Task to carry out
Restate the data below word for word, keeping each line intact.

Information given
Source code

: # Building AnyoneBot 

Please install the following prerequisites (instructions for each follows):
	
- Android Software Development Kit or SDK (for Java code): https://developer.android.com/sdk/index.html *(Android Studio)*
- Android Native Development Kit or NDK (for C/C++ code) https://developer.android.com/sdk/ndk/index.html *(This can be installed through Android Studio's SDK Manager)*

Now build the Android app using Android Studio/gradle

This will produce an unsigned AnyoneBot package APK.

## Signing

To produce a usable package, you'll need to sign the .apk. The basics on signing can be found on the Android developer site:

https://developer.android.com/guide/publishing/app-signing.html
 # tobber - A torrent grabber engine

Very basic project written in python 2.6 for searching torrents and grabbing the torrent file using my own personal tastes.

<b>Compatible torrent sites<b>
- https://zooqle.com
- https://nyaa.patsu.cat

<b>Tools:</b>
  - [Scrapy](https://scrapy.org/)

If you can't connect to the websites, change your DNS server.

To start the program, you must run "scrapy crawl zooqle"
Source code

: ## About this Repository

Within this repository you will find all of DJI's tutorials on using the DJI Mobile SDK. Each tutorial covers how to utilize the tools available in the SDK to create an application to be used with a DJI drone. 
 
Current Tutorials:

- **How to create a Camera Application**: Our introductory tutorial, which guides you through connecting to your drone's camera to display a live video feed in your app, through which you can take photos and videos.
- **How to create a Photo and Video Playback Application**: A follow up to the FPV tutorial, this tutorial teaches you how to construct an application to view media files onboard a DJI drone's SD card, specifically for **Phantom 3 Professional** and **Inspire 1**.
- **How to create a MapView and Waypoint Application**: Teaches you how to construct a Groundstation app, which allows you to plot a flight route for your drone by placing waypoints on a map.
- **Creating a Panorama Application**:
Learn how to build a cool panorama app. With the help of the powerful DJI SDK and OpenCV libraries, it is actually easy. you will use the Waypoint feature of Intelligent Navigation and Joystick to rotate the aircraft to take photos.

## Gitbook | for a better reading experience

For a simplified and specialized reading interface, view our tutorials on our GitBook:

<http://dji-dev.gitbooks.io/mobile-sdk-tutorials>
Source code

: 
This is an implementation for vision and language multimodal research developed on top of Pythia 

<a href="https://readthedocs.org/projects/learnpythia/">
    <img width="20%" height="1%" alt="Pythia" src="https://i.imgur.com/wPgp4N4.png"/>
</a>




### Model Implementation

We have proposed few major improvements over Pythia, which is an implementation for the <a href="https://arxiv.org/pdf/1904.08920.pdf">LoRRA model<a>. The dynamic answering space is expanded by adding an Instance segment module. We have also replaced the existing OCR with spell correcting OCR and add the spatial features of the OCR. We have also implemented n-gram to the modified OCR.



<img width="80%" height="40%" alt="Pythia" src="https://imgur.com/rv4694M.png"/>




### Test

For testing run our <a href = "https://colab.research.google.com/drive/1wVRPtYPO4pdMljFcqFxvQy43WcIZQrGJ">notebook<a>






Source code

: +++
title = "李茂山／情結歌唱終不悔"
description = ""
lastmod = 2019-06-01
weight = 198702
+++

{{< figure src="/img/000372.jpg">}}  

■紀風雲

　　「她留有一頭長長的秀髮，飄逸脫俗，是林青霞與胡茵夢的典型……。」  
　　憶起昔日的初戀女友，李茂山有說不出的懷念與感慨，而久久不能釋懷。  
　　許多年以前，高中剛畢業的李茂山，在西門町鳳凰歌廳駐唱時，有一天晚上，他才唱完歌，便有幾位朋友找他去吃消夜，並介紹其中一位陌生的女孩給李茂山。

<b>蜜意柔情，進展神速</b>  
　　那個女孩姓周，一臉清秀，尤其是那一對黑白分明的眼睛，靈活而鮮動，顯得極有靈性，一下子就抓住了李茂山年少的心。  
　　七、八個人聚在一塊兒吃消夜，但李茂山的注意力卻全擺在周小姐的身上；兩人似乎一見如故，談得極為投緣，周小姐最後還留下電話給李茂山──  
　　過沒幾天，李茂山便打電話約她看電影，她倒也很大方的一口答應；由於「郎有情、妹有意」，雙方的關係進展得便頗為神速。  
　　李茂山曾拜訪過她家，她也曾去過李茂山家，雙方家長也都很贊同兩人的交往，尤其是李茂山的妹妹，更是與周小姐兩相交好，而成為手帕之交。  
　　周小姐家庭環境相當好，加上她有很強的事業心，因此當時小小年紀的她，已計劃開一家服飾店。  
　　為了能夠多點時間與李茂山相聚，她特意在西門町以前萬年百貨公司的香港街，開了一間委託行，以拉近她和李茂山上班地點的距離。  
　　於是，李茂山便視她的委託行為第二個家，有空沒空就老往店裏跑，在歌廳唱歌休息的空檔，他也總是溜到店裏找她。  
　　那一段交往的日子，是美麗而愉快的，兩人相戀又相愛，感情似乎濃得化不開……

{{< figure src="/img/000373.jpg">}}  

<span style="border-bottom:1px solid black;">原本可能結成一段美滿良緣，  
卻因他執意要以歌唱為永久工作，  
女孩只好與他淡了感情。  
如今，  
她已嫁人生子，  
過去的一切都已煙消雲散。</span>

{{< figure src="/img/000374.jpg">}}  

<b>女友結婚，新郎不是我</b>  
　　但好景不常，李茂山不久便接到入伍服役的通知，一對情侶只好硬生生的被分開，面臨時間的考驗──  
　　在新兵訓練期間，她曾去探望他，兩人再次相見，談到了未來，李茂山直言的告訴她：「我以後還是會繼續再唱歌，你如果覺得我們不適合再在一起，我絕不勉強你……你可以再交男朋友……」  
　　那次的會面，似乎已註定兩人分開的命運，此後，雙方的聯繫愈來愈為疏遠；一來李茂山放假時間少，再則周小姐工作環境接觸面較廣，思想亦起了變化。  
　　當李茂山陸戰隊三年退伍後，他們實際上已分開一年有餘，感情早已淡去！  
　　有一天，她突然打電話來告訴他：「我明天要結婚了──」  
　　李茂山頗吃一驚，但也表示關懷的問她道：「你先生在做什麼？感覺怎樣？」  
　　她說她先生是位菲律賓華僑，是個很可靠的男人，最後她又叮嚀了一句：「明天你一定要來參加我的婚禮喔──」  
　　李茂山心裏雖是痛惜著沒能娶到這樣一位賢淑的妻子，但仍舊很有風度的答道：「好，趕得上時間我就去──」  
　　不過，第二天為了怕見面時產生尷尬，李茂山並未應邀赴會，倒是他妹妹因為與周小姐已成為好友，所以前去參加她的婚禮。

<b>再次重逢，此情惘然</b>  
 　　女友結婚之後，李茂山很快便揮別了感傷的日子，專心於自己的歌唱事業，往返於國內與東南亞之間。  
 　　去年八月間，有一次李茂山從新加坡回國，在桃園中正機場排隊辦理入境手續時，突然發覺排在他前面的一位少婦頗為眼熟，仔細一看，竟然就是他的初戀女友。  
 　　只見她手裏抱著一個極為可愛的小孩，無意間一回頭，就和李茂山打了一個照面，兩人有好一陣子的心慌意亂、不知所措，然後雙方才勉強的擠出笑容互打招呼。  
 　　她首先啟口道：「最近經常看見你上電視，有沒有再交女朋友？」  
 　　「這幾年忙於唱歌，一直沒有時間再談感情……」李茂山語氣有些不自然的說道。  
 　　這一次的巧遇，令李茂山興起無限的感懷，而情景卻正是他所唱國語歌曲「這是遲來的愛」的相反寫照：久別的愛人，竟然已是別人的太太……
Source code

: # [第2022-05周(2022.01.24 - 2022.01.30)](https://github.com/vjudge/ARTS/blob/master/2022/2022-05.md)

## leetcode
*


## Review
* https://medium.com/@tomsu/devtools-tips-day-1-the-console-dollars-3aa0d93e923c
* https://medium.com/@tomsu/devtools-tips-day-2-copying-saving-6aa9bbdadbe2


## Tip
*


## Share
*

Written answer
Source code

: # Building AnyoneBot 

Please install the following prerequisites (instructions for each follows):
	
- Android Software Development Kit or SDK (for Java code): https://developer.android.com/sdk/index.html *(Android Studio)*
- Android Native Development Kit or NDK (for C/C++ code) https://developer.android.com/sdk/ndk/index.html *(This can be installed through Android Studio's SDK Manager)*

Now build the Android app using Android Studio/gradle

This will produce an unsigned AnyoneBot package APK.

## Signing

To produce a usable package, you'll need to sign the .apk. The basics on signing can be found on the Android developer site:

https://developer.android.com/guide/publishing/app-signing.html
 # tobber - A torrent grabber engine

Very basic project written in python 2.6 for searching torrents and grabbing the torrent file using my own personal tastes.

<b>Compatible torrent sites<b>
- https://zooqle.com
- https://nyaa.patsu.cat

<b>Tools:</b>
  - [Scrapy](https://scrapy.org/)

If you can't connect to the websites, change your DNS server.

To start the program, you must run "scrapy crawl zooqle"
Source code

: ## About this Repository

Within this repository you will find all of DJI's tutorials on using the DJI Mobile SDK. Each tutorial covers how to utilize the tools available in the SDK to create an application to be used with a DJI drone. 
 
Current Tutorials:

- **How to create a Camera Application**: Our introductory tutorial, which guides you through connecting to your drone's camera to display a live video feed in your app, through which you can take photos and videos.
- **How to create a Photo and Video Playback Application**: A follow up to the FPV tutorial, this tutorial teaches you how to construct an application to view media files onboard a DJI drone's SD card, specifically for **Phantom 3 Professional** and **Inspire 1**.
- **How to create a MapView and Waypoint Application**: Teaches you how to construct a Groundstation app, which allows you to plot a flight route for your drone by placing waypoints on a map.
- **Creating a Panorama Application**:
Learn how to build a cool panorama app. With the help of the powerful DJI SDK and OpenCV libraries, it is actually easy. you will use the Waypoint feature of Intelligent Navigation and Joystick to rotate the aircraft to take photos.

## Gitbook | for a better reading experience

For a simplified and specialized reading interface, view our tutorials on our GitBook:

<http://dji-dev.gitbooks.io/mobile-sdk-tutorials>
Source code

: 
This is an implementation for vision and language multimodal research developed on top of Pythia 

<a href="https://readthedocs.org/projects/learnpythia/">
    <img width="20%" height="1%" alt="Pythia" src="https://i.imgur.com/wPgp4N4.png"/>
</a>




### Model Implementation

We have proposed few major improvements over Pythia, which is an implementation for the <a href="https://arxiv.org/pdf/1904.08920.pdf">LoRRA model<a>. The dynamic answering space is expanded by adding an Instance segment module. We have also replaced the existing OCR with spell correcting OCR and add the spatial features of the OCR. We have also implemented n-gram to the modified OCR.



<img width="80%" height="40%" alt="Pythia" src="https://imgur.com/rv4694M.png"/>




### Test

For testing run our <a href = "https://colab.research.google.com/drive/1wVRPtYPO4pdMljFcqFxvQy43WcIZQrGJ">notebook<a>






Source code

: +++
title = "李茂山／情結歌唱終不悔"
description = ""
lastmod = 2019-06-01
weight = 198702
+++

{{< figure src="/img/000372.jpg">}}  

■紀風雲

　　「她留有一頭長長的秀髮，飄逸脫俗，是林青霞與胡茵夢的典型……。」  
　　憶起昔日的初戀女友，李茂山有說不出的懷念與感慨，而久久不能釋懷。  
　　許多年以前，高中剛畢業的李茂山，在西門町鳳凰歌廳駐唱時，有一天晚上，他才唱完歌，便有幾位朋友找他去吃消夜，並介紹其中一位陌生的女孩給李茂山。

<b>蜜意柔情，進展神速</b>  
　　那個女孩姓周，一臉清秀，尤其是那一對黑白分明的眼睛，靈活而鮮動，顯得極有靈性，一下子就抓住了李茂山年少的心。  
　　七、八個人聚在一塊兒吃消夜，但李茂山的注意力卻全擺在周小姐的身上；兩人似乎一見如故，談得極為投緣，周小姐最後還留下電話給李茂山──  
　　過沒幾天，李茂山便打電話約她看電影，她倒也很大方的一口答應；由於「郎有情、妹有意」，雙方的關係進展得便頗為神速。  
　　李茂山曾拜訪過她家，她也曾去過李茂山家，雙方家長也都很贊同兩人的交往，尤其是李茂山的妹妹，更是與周小姐兩相交好，而成為手帕之交。  
　　周小姐家庭環境相當好，加上她有很強的事業心，因此當時小小年紀的她，已計劃開一家服飾店。  
　　為了能夠多點時間與李茂山相聚，她特意在西門町以前萬年百貨公司的香港街，開了一間委託行，以拉近她和李茂山上班地點的距離。  
　　於是，李茂山便視她的委託行為第二個家，有空沒空就老往店裏跑，在歌廳唱歌休息的空檔，他也總是溜到店裏找她。  
　　那一段交往的日子，是美麗而愉快的，兩人相戀又相愛，感情似乎濃得化不開……

{{< figure src="/img/000373.jpg">}}  

<span style="border-bottom:1px solid black;">原本可能結成一段美滿良緣，  
卻因他執意要以歌唱為永久工作，  
女孩只好與他淡了感情。  
如今，  
她已嫁人生子，  
過去的一切都已煙消雲散。</span>

{{< figure src="/img/000374.jpg">}}  

<b>女友結婚，新郎不是我</b>  
　　但好景不常，李茂山不久便接到入伍服役的通知，一對情侶只好硬生生的被分開，面臨時間的考驗──  
　　在新兵訓練期間，她曾去探望他，兩人再次相見，談到了未來，李茂山直言的告訴她：「我以後還是會繼續再唱歌，你如果覺得我們不適合再在一起，我絕不勉強你……你可以再交男朋友……」  
　　那次的會面，似乎已註定兩人分開的命運，此後，雙方的聯繫愈來愈為疏遠；一來李茂山放假時間少，再則周小姐工作環境接觸面較廣，思想亦起了變化。  
　　當李茂山陸戰隊三年退伍後，他們實際上已分開一年有餘，感情早已淡去！  
　　有一天，她突然打電話來告訴他：「我明天要結婚了──」  
　　李茂山頗吃一驚，但也表示關懷的問她道：「你先生在做什麼？感覺怎樣？」  
　　她說她先生是位菲律賓華僑，是個很可靠的男人，最後她又叮嚀了一句：「明天你一定要來參加我的婚禮喔──」  
　　李茂山心裏雖是痛惜著沒能娶到這樣一位賢淑的妻子，但仍舊很有風度的答道：「好，趕得上時間我就去──」  
　　不過，第二天為了怕見面時產生尷尬，李茂山並未應邀赴會，倒是他妹妹因為與周小姐已成為好友，所以前去參加她的婚禮。

<b>再次重逢，此情惘然</b>  
 　　女友結婚之後，李茂山很快便揮別了感傷的日子，專心於自己的歌唱事業，往返於國內與東南亞之間。  
 　　去年八月間，有一次李茂山從新加坡回國，在桃園中正機場排隊辦理入境手續時，突然發覺排在他前面的一位少婦頗為眼熟，仔細一看，竟然就是他的初戀女友。  
 　　只見她手裏抱著一個極為可愛的小孩，無意間一回頭，就和李茂山打了一個照面，兩人有好一陣子的心慌意亂、不知所措，然後雙方才勉強的擠出笑容互打招呼。  
 　　她首先啟口道：「最近經常看見你上電視，有沒有再交女朋友？」  
 　　「這幾年忙於唱歌，一直沒有時間再談感情……」李茂山語氣有些不自然的說道。  
 　　這一次的巧遇，令李茂山興起無限的感懷，而情景卻正是他所唱國語歌曲「這是遲來的愛」的相反寫照：久別的愛人，竟然已是別人的太太……
Source code

: # [第2022-05周(2022.01.24 - 2022.01.30)](https://github.com/vjudge/ARTS/blob/master/2022/2022-05.md)

## leetcode
*


## Review
* https://medium.com/@tomsu/devtools-tips-day-1-the-console-dollars-3aa0d93e923c
* https://medium.com/@tomsu/devtools-tips-day-2-copying-saving-6aa9bbdadbe2


## Tip
*


## Share
*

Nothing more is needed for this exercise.